▸ EXERCISE BRIEF: Check each line of the entries below for the word "teaching", and copy out the ones that have it.

====

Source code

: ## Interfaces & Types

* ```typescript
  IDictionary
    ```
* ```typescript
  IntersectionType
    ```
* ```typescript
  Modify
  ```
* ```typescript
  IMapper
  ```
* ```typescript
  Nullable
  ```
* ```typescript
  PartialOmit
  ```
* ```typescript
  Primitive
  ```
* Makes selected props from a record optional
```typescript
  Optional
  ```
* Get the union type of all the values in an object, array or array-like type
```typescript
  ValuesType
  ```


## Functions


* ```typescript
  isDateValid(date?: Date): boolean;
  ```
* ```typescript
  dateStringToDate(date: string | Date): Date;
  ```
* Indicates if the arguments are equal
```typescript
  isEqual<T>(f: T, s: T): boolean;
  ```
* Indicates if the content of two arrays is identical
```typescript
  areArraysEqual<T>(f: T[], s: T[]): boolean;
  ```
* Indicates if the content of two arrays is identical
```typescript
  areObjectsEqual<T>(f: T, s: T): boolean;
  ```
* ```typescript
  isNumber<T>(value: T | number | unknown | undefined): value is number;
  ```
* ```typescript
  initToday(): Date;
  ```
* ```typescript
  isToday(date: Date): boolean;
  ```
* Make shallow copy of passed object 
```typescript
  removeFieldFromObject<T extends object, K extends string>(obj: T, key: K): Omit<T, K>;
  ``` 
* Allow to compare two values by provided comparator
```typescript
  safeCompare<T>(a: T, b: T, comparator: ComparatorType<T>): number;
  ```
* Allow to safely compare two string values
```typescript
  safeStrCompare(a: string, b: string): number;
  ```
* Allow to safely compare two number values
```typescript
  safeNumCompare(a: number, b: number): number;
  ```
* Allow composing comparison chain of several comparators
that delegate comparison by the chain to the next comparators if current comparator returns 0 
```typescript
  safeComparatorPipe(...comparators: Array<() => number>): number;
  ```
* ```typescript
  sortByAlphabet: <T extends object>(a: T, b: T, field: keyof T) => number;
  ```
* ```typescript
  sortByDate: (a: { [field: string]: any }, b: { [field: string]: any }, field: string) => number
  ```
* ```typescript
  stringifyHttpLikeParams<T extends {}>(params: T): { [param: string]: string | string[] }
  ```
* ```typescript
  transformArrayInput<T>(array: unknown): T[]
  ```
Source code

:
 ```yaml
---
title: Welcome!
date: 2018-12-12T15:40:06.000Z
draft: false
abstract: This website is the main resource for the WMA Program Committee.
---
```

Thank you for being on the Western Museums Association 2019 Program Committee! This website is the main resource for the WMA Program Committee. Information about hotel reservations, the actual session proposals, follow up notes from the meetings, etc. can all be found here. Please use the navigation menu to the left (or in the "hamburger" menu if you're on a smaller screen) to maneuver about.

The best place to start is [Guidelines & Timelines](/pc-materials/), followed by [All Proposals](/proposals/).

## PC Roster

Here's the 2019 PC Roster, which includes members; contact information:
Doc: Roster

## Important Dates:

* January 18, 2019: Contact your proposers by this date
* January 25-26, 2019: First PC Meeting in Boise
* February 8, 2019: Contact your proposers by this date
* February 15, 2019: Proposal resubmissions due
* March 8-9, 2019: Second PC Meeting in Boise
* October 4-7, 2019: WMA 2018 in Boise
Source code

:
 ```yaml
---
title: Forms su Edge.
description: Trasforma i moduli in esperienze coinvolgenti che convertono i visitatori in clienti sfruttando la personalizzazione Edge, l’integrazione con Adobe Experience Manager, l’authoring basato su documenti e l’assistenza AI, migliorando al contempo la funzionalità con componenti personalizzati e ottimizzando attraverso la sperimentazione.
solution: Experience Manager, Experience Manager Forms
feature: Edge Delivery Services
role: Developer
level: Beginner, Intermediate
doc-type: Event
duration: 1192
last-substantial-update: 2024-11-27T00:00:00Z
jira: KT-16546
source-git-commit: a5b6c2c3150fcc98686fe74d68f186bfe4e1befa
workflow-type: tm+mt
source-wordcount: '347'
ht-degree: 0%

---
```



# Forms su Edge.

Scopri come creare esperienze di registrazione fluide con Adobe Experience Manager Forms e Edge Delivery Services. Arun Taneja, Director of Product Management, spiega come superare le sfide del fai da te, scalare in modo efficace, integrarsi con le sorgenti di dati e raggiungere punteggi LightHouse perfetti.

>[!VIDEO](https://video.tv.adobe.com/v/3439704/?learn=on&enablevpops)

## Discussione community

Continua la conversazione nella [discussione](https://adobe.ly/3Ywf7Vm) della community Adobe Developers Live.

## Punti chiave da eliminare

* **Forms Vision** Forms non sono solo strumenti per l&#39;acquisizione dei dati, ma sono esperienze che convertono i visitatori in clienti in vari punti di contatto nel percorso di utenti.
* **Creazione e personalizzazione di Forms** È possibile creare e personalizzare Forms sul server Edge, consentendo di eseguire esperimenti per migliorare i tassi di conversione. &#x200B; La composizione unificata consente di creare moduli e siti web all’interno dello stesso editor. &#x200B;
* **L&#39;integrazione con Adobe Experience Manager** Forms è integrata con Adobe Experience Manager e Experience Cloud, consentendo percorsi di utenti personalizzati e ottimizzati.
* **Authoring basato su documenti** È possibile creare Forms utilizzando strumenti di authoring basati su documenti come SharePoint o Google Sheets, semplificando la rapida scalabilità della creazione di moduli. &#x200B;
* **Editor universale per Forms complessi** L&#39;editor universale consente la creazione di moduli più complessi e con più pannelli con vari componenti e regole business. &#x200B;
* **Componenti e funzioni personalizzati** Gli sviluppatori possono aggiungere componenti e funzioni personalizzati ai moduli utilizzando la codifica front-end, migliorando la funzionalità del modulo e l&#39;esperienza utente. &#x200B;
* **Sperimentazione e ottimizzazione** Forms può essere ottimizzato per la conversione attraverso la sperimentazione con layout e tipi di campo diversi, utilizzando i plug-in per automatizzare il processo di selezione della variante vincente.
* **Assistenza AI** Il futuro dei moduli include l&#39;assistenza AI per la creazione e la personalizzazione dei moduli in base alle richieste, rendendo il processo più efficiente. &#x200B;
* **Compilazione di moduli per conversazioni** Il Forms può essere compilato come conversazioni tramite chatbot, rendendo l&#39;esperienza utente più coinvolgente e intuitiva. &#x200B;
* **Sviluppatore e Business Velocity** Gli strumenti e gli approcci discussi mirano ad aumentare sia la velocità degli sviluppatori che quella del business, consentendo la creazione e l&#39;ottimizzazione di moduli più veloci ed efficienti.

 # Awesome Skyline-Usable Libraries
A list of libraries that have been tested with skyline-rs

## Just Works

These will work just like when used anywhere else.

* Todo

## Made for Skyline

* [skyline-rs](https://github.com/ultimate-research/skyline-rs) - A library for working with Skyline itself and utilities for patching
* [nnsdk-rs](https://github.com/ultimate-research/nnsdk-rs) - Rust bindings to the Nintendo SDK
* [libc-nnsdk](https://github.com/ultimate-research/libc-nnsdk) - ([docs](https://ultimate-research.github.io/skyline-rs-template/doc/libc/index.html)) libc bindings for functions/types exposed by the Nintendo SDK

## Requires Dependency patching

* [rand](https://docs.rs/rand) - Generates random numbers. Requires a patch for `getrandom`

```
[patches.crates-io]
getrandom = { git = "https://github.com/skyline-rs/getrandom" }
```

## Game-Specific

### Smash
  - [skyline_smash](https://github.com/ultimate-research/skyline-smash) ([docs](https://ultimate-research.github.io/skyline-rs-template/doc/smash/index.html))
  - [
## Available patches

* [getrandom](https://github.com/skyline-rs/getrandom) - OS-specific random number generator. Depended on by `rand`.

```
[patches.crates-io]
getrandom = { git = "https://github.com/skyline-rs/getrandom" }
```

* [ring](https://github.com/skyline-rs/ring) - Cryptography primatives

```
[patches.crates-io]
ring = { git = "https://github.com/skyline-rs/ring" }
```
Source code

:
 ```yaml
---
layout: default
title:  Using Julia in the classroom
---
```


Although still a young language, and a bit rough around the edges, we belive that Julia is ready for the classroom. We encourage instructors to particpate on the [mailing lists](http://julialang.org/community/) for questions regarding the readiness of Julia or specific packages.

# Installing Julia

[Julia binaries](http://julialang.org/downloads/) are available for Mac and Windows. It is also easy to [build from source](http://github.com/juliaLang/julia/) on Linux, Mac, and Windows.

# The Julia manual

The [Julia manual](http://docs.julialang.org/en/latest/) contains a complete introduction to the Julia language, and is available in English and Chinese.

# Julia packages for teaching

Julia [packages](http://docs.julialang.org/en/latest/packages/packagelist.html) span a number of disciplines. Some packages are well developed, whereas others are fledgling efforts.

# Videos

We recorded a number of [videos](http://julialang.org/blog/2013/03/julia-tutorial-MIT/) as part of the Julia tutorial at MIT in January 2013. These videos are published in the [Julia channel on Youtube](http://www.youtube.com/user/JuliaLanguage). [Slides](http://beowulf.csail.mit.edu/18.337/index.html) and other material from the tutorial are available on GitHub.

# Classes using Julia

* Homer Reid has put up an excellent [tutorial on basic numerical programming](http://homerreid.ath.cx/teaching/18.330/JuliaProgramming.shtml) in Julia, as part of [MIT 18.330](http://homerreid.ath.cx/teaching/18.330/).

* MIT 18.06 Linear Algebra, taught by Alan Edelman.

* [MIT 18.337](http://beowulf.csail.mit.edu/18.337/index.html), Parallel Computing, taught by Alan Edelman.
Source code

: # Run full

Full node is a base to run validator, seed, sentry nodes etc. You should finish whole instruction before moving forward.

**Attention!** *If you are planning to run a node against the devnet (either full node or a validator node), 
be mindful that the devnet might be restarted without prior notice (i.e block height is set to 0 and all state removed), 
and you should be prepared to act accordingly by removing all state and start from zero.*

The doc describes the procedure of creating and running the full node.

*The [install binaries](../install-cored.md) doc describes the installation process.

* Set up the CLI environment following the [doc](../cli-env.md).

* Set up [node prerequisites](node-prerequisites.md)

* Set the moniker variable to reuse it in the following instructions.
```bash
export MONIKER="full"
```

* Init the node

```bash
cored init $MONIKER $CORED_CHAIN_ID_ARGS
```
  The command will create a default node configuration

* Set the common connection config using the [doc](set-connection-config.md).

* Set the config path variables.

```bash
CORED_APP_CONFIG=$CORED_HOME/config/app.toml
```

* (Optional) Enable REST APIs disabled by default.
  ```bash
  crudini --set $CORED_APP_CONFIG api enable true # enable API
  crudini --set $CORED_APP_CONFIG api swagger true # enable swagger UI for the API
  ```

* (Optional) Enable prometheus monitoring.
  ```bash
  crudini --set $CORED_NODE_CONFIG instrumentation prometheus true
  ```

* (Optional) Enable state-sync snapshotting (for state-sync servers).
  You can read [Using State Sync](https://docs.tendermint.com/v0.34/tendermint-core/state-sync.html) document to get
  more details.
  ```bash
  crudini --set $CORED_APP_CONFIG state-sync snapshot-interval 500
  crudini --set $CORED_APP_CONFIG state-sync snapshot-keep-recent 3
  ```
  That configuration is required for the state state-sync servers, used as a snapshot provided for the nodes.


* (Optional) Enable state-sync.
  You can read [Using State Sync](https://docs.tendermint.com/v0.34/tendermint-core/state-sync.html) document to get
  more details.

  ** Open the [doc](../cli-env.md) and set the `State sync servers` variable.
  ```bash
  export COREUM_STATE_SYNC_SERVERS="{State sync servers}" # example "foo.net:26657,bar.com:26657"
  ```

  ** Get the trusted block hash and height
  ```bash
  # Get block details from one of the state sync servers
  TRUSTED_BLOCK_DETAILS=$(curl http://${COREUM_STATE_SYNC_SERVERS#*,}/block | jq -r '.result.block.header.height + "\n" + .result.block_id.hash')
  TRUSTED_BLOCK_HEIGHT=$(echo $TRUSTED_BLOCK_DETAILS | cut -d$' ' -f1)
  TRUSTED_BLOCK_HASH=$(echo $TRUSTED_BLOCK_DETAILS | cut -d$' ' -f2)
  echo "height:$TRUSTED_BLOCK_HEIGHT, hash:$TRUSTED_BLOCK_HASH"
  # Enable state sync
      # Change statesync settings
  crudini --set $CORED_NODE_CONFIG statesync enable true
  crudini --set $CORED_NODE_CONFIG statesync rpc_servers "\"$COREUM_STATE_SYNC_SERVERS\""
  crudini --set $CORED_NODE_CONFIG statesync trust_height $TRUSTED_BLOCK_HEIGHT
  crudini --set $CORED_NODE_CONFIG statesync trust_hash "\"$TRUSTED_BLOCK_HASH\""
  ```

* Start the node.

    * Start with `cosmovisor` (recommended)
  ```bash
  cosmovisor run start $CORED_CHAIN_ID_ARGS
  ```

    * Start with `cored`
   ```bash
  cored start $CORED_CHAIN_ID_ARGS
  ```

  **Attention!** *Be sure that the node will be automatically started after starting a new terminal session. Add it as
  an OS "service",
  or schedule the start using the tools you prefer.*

====

▸ SOLVED PROBLEM:
# Julia packages for teaching
* Homer Reid has put up an excellent [tutorial on basic numerical programming](http://homerreid.ath.cx/teaching/18.330/JuliaProgramming.shtml) in Julia, as part of [MIT 18.330](http://homerreid.ath.cx/teaching/18.330/).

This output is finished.